Thermal Boundary Layer Equation for Turbulent Rayleigh–Bénard Convection

We report a new thermal boundary layer equation for turbulent Rayleigh–Bénard convection for Prandtl number $\mathrm{Pr}>1$ that takes into account the effect of turbulent fluctuations. These fluctuations are neglected in existing equations, which are based on steady-state and laminar assumptions. Using this new equation, we derive analytically the mean temperature profiles in two limits: (a) $\mathrm{Pr}\gtrsim 1$ and (b) $\mathrm{Pr}\gg 1$. These two theoretical predictions are in excellent agreement with the results of our direct numerical simulations for $\mathrm{Pr}=4.38$ (water) and $\mathrm{Pr}=2547.9$ (glycerol), respectively.

Figure 1

Normalized eddy thermal diffusivity $|{\kappa }_t/\kappa |$, calculated for ${\kappa }_t=(V\mathrm{\Theta }-⟨vT{⟩}_t)/{\partial }_z\mathrm{\Theta }$, and then averaged over horizontal cross sections, obtained in the DNS for $\mathrm{Pr}=4.38$ and $\mathrm{Ra}=10^7$ (diamonds), $10^8$ (triangles), $10^9$ (circles), and $10^{10}$ (pluses) together with a fit for $\mathrm{Ra}=10^9$ (solid line). It can be seen that close to the plate, ${\kappa }_t/\kappa \propto {\xi }^3$ holds. The dashed line shows the slope $\propto \xi$ that causes the logarithmical temperature profiles in the core part of the domain for sufficiently large Ra.

Figure 2

$\kappa /(\kappa +{\kappa }_t)$ (symbols) [${\kappa }_t$ is calculated as in Fig. 1], and ${\theta }_{\xi }$ (lines), averaged in time and over horizontal cross sections, as functions of the dimensionless vertical coordinate $\xi$ [see definition in Eq. (8)] obtained in the DNS for $\mathrm{Pr}=4.38$ and $\mathrm{Ra}=10^7$ (diamonds, dashed line), $10^8$ (triangles, dotted line), $10^9$ (circles, solid line), and $10^{10}$ (pluses, dot-dashed line).

Figure 3

Temperature profiles, averaged in time and over horizontal cross sections, obtained in the DNS for $\mathrm{Pr}=4.38$ (open symbols) and $\mathrm{Pr}=2547.9$ (filled symbols) and $\mathrm{Ra}=10^7$ (diamonds), $10^8$ (triangles), $10^9$ (circles), and $10^{10}$ (pluses).

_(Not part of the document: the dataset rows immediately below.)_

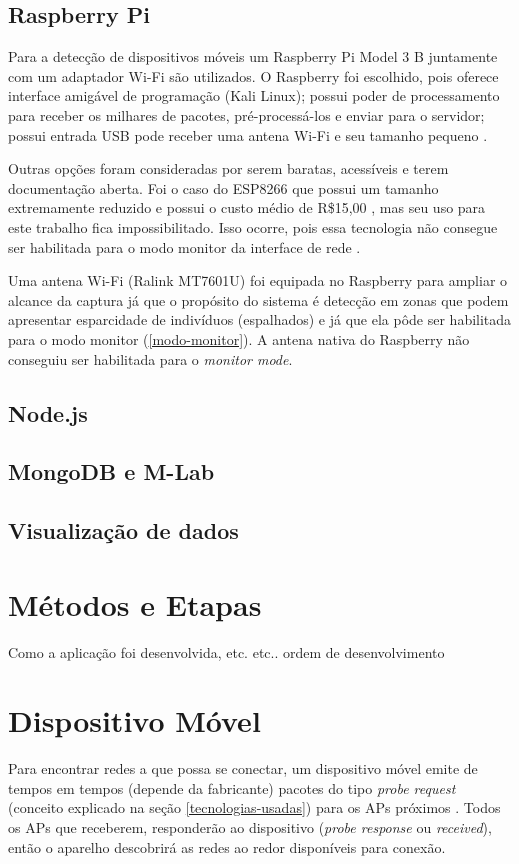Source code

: \subsection{Raspberry Pi}
Para a detecção de dispositivos móveis um Raspberry Pi Model 3 B juntamente com um adaptador Wi-Fi são utilizados. O Raspberry foi escolhido,
pois oferece interface amigável de programação (Kali Linux); possui poder de processamento para receber os milhares de pacotes, pré-processá-los
e enviar para o servidor; possui entrada USB pode receber uma antena Wi-Fi e seu tamanho pequeno \cite{rpi2017}.

Outras opções foram consideradas por serem baratas, acessíveis e terem documentação aberta. Foi o caso do ESP8266 que possui um tamanho extremamente
reduzido e possui o custo médio de R\$15,00 \cite{Embarcados2015}, mas seu uso para este trabalho fica impossibilitado. Isso
ocorre, pois essa tecnologia não consegue ser habilitada para o modo monitor da interface de rede \cite{Puhl2016} \cite{Ferreira2016}.

Uma antena Wi-Fi (Ralink MT7601U) foi equipada no Raspberry para ampliar o alcance da captura já que o propósito do sistema é detecção em zonas que podem
apresentar esparcidade de indivíduos (espalhados) e já que ela pôde ser habilitada para o modo monitor (\autoref{modo-monitor}). A antena nativa
do Raspberry não conseguiu ser habilitada para o \emph{monitor mode}.

\subsection{Node.js}

\subsection{MongoDB e M-Lab}

\subsection{Visualização de dados}

\section{Métodos e Etapas}
Como a aplicação foi desenvolvida, etc. etc.. ordem de desenvolvimento


\section{Dispositivo Móvel}
\label{smartphone-probe}
Para encontrar redes a que possa se conectar, um dispositivo móvel emite de tempos em tempos (depende da fabricante) pacotes do tipo \emph{probe request} (conceito explicado na seção \autoref{tecnologias-usadas}) para os APs próximos \cite{Meraki}. Todos os APs que receberem, responderão ao dispositivo (\emph{probe response} ou \emph{received}), então o aparelho descobrirá as redes ao redor disponíveis para conexão.



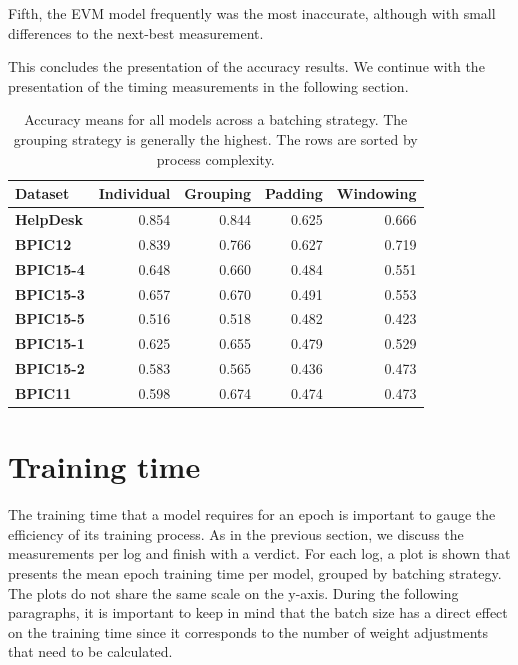 Fifth, the EVM model frequently was the most inaccurate, although with small differences to the next-best measurement.

This concludes the presentation of the accuracy results.
We continue with the presentation of the timing measurements in the following section.

\begin{table}
\centering
\begin{tabular}{lrrrr}
\textbf{Dataset}  &  \textbf{Individual} &  \textbf{Grouping} &   \textbf{Padding} &  \textbf{Windowing}\\
\midrule
\textbf{HelpDesk} &       0.854 &    0.844 &   0.625 &     0.666 \\
\textbf{BPIC12  } &       0.839 &    0.766 &   0.627 &     0.719 \\
\textbf{BPIC15-4} &       0.648 &    0.660 &   0.484 &     0.551 \\
\textbf{BPIC15-3} &       0.657 &    0.670 &   0.491 &     0.553 \\
\textbf{BPIC15-5} &       0.516 &    0.518 &   0.482 &     0.423 \\
\textbf{BPIC15-1} &       0.625 &    0.655 &   0.479 &     0.529 \\
\textbf{BPIC15-2} &       0.583 &    0.565 &   0.436 &     0.473 \\
\textbf{BPIC11  } &       0.598 &    0.674 &   0.474 &     0.473 \\
\end{tabular}
\caption[Mean accuracies per batching strategy]{Accuracy means for all models across a batching strategy. The grouping strategy is generally the highest. The rows are sorted by process complexity.}
\label{tab:strategy-top-accuracies}
\end{table}


\section{Training time}\label{sec:eval:training-time}
The training time that a model requires for an epoch is important to gauge the efficiency of its training process.
As in the previous section, we discuss the measurements per log and finish with a verdict.
For each log, a plot is shown that presents the mean epoch training time per model, grouped by batching strategy.
The plots do not share the same scale on the y-axis.
During the following paragraphs, it is important to keep in mind that the batch size has a direct effect on the training time since it corresponds to the number of weight adjustments that need to be calculated.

Excellent agreement with the predictions for $\mathrm{Pr}\gtrsim 1$ (31) (solid line) and $\mathrm{Pr}\gg 1$ (32) (dashed line) is demonstrated. An expanded view with the PBP prediction (17) for $\mathrm{Pr}=2547.9$ (dotted line) and $\mathrm{Pr}=4.38$ (long-dashed orange line, which almost coincides with the dotted line) for comparison is shown in the inset.